Bruxelles – Quando si acquista una carta Sim senza venire informati dei servizi a pagamento preimpostati e previamente attivati in essa, non potendo ritenere di aver liberamente scelto la fornitura di tali servizi, la compagnia telefonica compie una “pratica commerciale aggressiva sleale”. È quanto ha stabilito la Corte di giustizia europea con la sentenza odierna, dichiarando che la richiesta di un servizio telefonico debba consistere in una scelta libera da parte del consumatore. È irrilevante che l’utilizzo dei servizi abbia potuto richiedere un’azione consapevole da parte del consumatore, come è irrilevante che il consumatore abbia avuto la possibilità di far disattivare o di disattivare egli stesso tali servizi.
La Corte Ue ha affermato che “non è evidente che un acquirente medio di carte Sim possa essere consapevole del fatto che tali carte contengano servizi preimpostati e previamente attivati, atti a generare costi aggiuntivi”, o del fatto che alcune applicazioni o l’apparecchio stesso possano connettersi a Internet a sua insaputa, né che il soggetto abbia una competenza tecnica sufficiente per disattivare tali servizi o tali connessioni automatiche sul suo apparecchio. Condotte come quelle contestate agli operatori di telefonia costituiscono una “fornitura non richiesta” e, quindi, ai sensi della direttiva sulle pratiche commerciali sleali, “una pratica sleale” e in ogni caso aggressiva.
La vicenda è scaturita dalle ammende inflitte dall’Autorità garante della Concorrenza e del Mercato (Agcm), nel 2012, alle società Wind Telecomunicazioni (ora Wind Tre) e Vodafone Omnitel (ora Vodafone Italia) per aver commercializzato carte Sim sulle quali erano preimpostati servizi di navigazione Internet e di segreteria telefonica, i cui costi venivano addebitati all’utente se quest’ultimo non ne richiedeva espressamente la disattivazione.

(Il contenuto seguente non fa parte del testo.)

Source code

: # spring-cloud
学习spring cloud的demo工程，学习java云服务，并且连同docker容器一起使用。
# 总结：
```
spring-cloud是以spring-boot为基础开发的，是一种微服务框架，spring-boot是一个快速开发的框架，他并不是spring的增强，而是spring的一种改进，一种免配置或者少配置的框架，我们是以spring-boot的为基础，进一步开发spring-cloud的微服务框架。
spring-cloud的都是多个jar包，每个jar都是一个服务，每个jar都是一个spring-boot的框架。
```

Il Tribunale amministrativo regionale per il Lazio (Italia) ha annullato i provvedimenti dell’Agcm, dichiarando che tali sanzioni rientravano nella competenza di un’altra autorità, l’Autorità per le Garanzie nelle Comunicazioni (Agcom). Successivamente il Consiglio di Stato, con sentenza del 2016, ha dichiarato che la competenza a sanzionare la violazione degli obblighi informativi nel settore delle comunicazioni elettroniche appartiene all’Agcom. Il Consiglio si è interrogato, però, sulla compatibilità con il diritto dell’Unione di tale interpretazione. Ha quindi deciso di sottoporre alla Corte di giustizia europea il caso. In particolare, ha chiesto alla Corte se la condotta in parola degli operatori di telecomunicazioni possa essere qualificata come “fornitura non richiesta” o, più in generale, come “pratica commerciale aggressiva”, ai sensi della direttiva sulle pratiche commerciali sleali. La Corte, oggi, ha dichiarato che la condotta rientra, appunto, nella fattispecie di “fornitura non richiesta”.